Whenever a line in the data contains "will", show that line.

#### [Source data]

+ + + + +

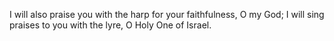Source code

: I will also praise you with the harp for your faithfulness, O my God; I will sing praises to you with the lyre, O Holy One of Israel.
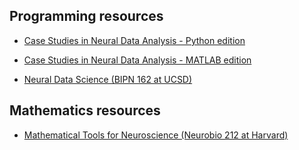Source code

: ## Programming resources

- [Case Studies in Neural Data Analysis - Python edition](https://mark-kramer.github.io/Case-Studies-Python/intro.html)

- [Case Studies in Neural Data Analysis - MATLAB edition](https://mitpress.ublish.com/book/case-studies-neural-data-analysis)

- [Neural Data Science (BIPN 162 at UCSD)](https://github.com/BIPN162/Overview)

## Mathematics resources

- [Mathematical Tools for Neuroscience (Neurobio 212 at Harvard)](https://github.com/ebatty/MathToolsforNeuroscience)
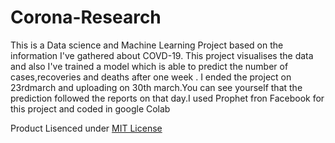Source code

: # Corona-Research
This is a Data science and Machine Learning Project based on the information I've gathered about COVD-19. This project visualises the data and also I've trained a model which is able to predict the number of cases,recoveries and deaths after one week . I ended the project on 23rdmarch and uploading on 30th march.You can see yourself that the prediction followed the reports on that day.I used Prophet fron Facebook for this project and coded in google Colab

Product Lisenced under [MIT License](License)
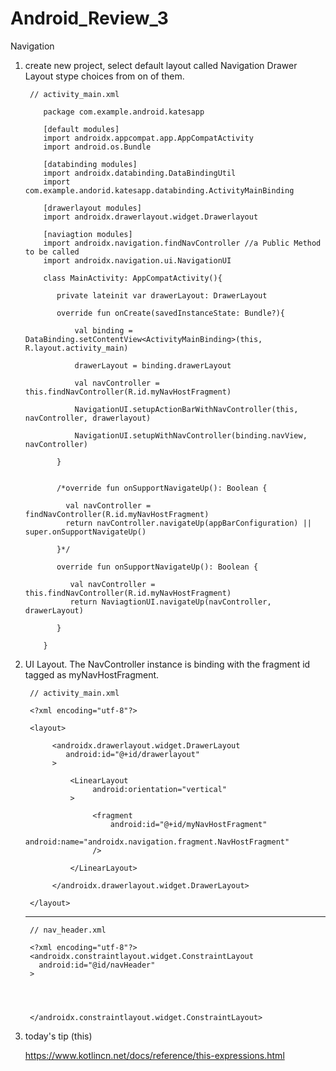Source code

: # Android_Review_3
Navigation 

1. create new project, select default layout called Navigation Drawer Layout stype choices from on of them.

        // activity_main.xml
        
           package com.example.android.katesapp
           
           [default modules]
           import androidx.appcompat.app.AppCompatActivity
           import android.os.Bundle
           
           [databinding modules]
           import androidx.databinding.DataBindingUtil
           import com.example.andorid.katesapp.databinding.ActivityMainBinding
           
           [drawerlayout modules]
           import androidx.drawerlayout.widget.Drawerlayout
           
           [naviagtion modules]
           import androidx.navigation.findNavController //a Public Method to be called
           import androidx.navigation.ui.NavigationUI
           
           class MainActivity: AppCompatActivity(){
           
              private lateinit var drawerLayout: DrawerLayout
           
              override fun onCreate(savedInstanceState: Bundle?){
              
                  val binding = DataBinding.setContentView<ActivityMainBinding>(this, R.layout.activity_main)
                  
                  drawerLayout = binding.drawerLayout
                  
                  val navController = this.findNavController(R.id.myNavHostFragment)
                  
                  NavigationUI.setupActionBarWithNavController(this, navController, drawerlayout)
                  
                  NavigationUI.setupWithNavController(binding.navView, navController)
              
              }
              
           
              /*override fun onSupportNavigateUp(): Boolean {
              
                val navController = findNavController(R.id.myNavHostFragment)
                return navController.navigateUp(appBarConfiguration) || super.onSupportNavigateUp()
               
              }*/
              
              override fun onSupportNavigateUp(): Boolean {
              
                 val navController = this.findNavController(R.id.myNavHostFragment)
                 return NaviagtionUI.navigateUp(navController, drawerLayout)
              
              }
           
           }
           

2. UI Layout. The NavController instance is binding with the fragment id tagged as myNavHostFragment.


        // activity_main.xml 
        
        <?xml encoding="utf-8"?>
        
        <layout>
        
             <androidx.drawerlayout.widget.DrawerLayout
                android:id="@+id/drawerlayout"
             >
             
                 <LinearLayout
                      android:orientation="vertical"
                 >
                 
                      <fragment
                          android:id="@+id/myNavHostFragment"
                          android:name="androidx.navigation.fragment.NavHostFragment"
                      />
                 
                 </LinearLayout>
             
             </androidx.drawerlayout.widget.DrawerLayout>
        
        </layout>
        
      
      ----------------------------------------------------------------------------------
      
      
        // nav_header.xml
        
        <?xml encoding="utf-8"?>
        <androidx.constraintlayout.widget.ConstraintLayout
          android:id="@id/navHeader"
        >
        
          
        
        
        </androidx.constraintlayout.widget.ConstraintLayout>


3. today's tip (this)

   https://www.kotlincn.net/docs/reference/this-expressions.html

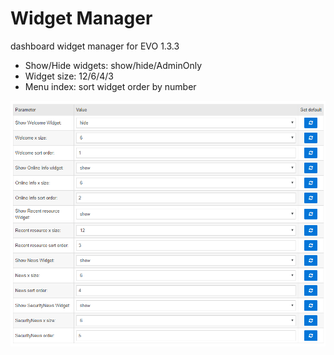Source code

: # Widget Manager
dashboard widget manager for EVO 1.3.3

- Show/Hide widgets: show/hide/AdminOnly
- Widget size: 12/6/4/3
- Menu index: sort widget order by number

![config](https://github.com/Nicola1971/EvoDashboard-Manager/blob/master/screenshot.png)
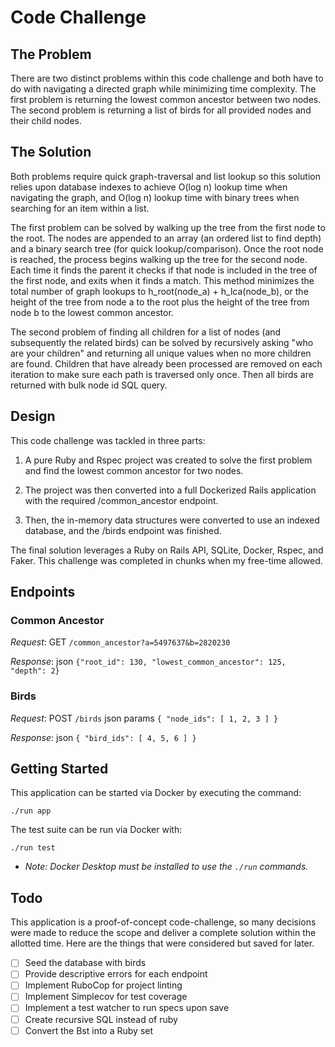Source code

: # Code Challenge

## The Problem

There are two distinct problems within this code challenge and both have to do
with navigating a directed graph while minimizing time complexity. The first
problem is returning the lowest common ancestor between two nodes. The second
problem is returning a list of birds for all provided nodes and their child
nodes.

## The Solution

Both problems require quick graph-traversal and list lookup so this solution
relies upon database indexes to achieve O(log n) lookup time when navigating
the graph, and O(log n) lookup time with binary trees when searching for an
item within a list.

The first problem can be solved by walking up the tree from the first node to
the root. The nodes are appended to an array (an ordered list to find depth)
and a binary search tree (for quick lookup/comparison). Once the root node is
reached, the process begins walking up the tree for the second node. Each time
it finds the parent it checks if that node is included in the tree of the first
node, and exits when it finds a match. This method minimizes the total number
of graph lookups to h_root(node_a) + h_lca(node_b), or the height of the tree
from node a to the root plus the height of the tree from node b to the lowest
common ancestor.

The second problem of finding all children for a list of nodes (and subsequently
the related birds) can be solved by recursively asking "who are your children"
and returning all unique values when no more children are found. Children that
have already been processed are removed on each iteration to make sure each
path is traversed only once. Then all birds are returned with bulk node id SQL
query.

## Design

This code challenge was tackled in three parts:

1) A pure Ruby and Rspec project was created to solve the first problem and find
the lowest common ancestor for two nodes.

2) The project was then converted into a full Dockerized Rails application with
the required /common_ancestor endpoint.

3) Then, the in-memory data structures were converted to use an indexed
database, and the /birds endpoint was finished.

The final solution leverages a Ruby on Rails API, SQLite, Docker, Rspec, and
Faker. This challenge was completed in chunks when my free-time allowed.

## Endpoints

### Common Ancestor

*Request*: GET `/common_ancestor?a=5497637&b=2820230`

*Response*: json `{"root_id": 130, "lowest_common_ancestor": 125, "depth": 2}`

### Birds

*Request*: POST `/birds` json params `{ "node_ids": [ 1, 2, 3 ] }`

*Response*: json `{ "bird_ids": [ 4, 5, 6 ] }`

## Getting Started

This application can be started via Docker by executing the command:

`./run app`

The test suite can be run via Docker with:

`./run test`

* *Note: Docker Desktop must be installed to use the `./run` commands.*

## Todo

This application is a proof-of-concept code-challenge, so many decisions were
made to reduce the scope and deliver a complete solution within the allotted
time. Here are the things that were considered but saved for later.

- [ ] Seed the database with birds
- [ ] Provide descriptive errors for each endpoint
- [ ] Implement RuboCop for project linting
- [ ] Implement Simplecov for test coverage
- [ ] Implement a test watcher to run specs upon save
- [ ] Create recursive SQL instead of ruby
- [ ] Convert the Bst into a Ruby set
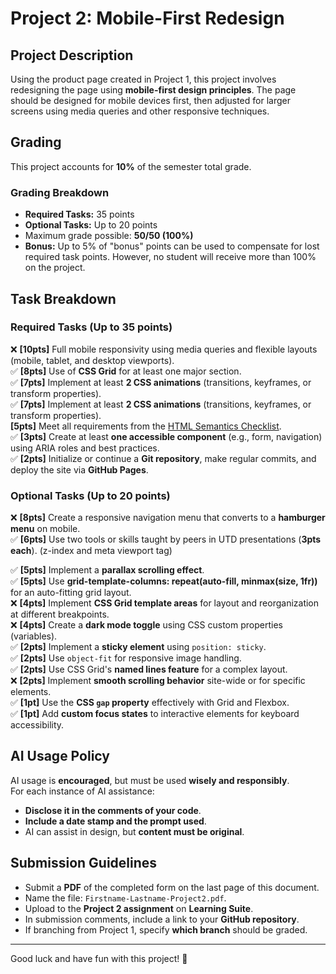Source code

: # Project 2: Mobile-First Redesign

## Project Description
Using the product page created in Project 1, this project involves redesigning the page using **mobile-first design principles**. The page should be designed for mobile devices first, then adjusted for larger screens using media queries and other responsive techniques.

## Grading
This project accounts for **10%** of the semester total grade.

### Grading Breakdown
- **Required Tasks:** 35 points
- **Optional Tasks:** Up to 20 points
- Maximum grade possible: **50/50 (100%)**
- **Bonus:** Up to 5% of "bonus" points can be used to compensate for lost required task points. However, no student will receive more than 100% on the project.

## Task Breakdown

### Required Tasks (Up to 35 points)
❌ **[10pts]** Full mobile responsivity using media queries and flexible layouts (mobile, tablet, and desktop viewports).  
✅ **[8pts]** Use of **CSS Grid** for at least one major section.  
✅ **[7pts]** Implement at least **2 CSS animations** (transitions, keyframes, or transform properties).  
✅ **[7pts]** Implement at least **2 CSS animations** (transitions, keyframes, or transform properties).  
 **[5pts]** Meet all requirements from the [HTML Semantics Checklist](https://learntheweb.courses/topics/html-semantics-checklist/#boilerplate).  
✅ **[3pts]** Create at least **one accessible component** (e.g., form, navigation) using ARIA roles and best practices.  
✅ **[2pts]** Initialize or continue a **Git repository**, make regular commits, and deploy the site via **GitHub Pages**.  

### Optional Tasks (Up to 20 points)
❌ **[8pts]** Create a responsive navigation menu that converts to a **hamburger menu** on mobile.  
✅ **[6pts]** Use two tools or skills taught by peers in UTD presentations (**3pts each**).  (z-index and meta viewport tag)

✅ **[5pts]** Implement a **parallax scrolling effect**.  
✅ **[5pts]** Use **grid-template-columns: repeat(auto-fill, minmax(size, 1fr))** for an auto-fitting grid layout.  
❌ **[4pts]** Implement **CSS Grid template areas** for layout and reorganization at different breakpoints.  
❌ **[4pts]** Create a **dark mode toggle** using CSS custom properties (variables).  
✅ **[2pts]** Implement a **sticky element** using `position: sticky`.  
✅ **[2pts]** Use `object-fit` for responsive image handling.  
✅ **[2pts]** Use CSS Grid's **named lines feature** for a complex layout.  
❌ **[2pts]** Implement **smooth scrolling behavior** site-wide or for specific elements.  
✅ **[1pt]** Use the **CSS `gap` property** effectively with Grid and Flexbox.  
✅ **[1pt]** Add **custom focus states** to interactive elements for keyboard accessibility.  

## AI Usage Policy
AI usage is **encouraged**, but must be used **wisely and responsibly**.  
For each instance of AI assistance:
- **Disclose it in the comments of your code**.
- **Include a date stamp and the prompt used**.
- AI can assist in design, but **content must be original**.

## Submission Guidelines
- Submit a **PDF** of the completed form on the last page of this document.
- Name the file: `Firstname-Lastname-Project2.pdf`.
- Upload to the **Project 2 assignment** on **Learning Suite**.
- In submission comments, include a link to your **GitHub repository**.
- If branching from Project 1, specify **which branch** should be graded.

---
Good luck and have fun with this project! 🚀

+ + + + +

#### [SOLUTION FOR THIS EXERCISE]
: I will also praise you with the harp for your faithfulness, O my God; I will sing praises to you with the lyre, O Holy One of Israel.
- **Bonus:** Up to 5% of "bonus" points can be used to compensate for lost required task points. However, no student will receive more than 100% on the project.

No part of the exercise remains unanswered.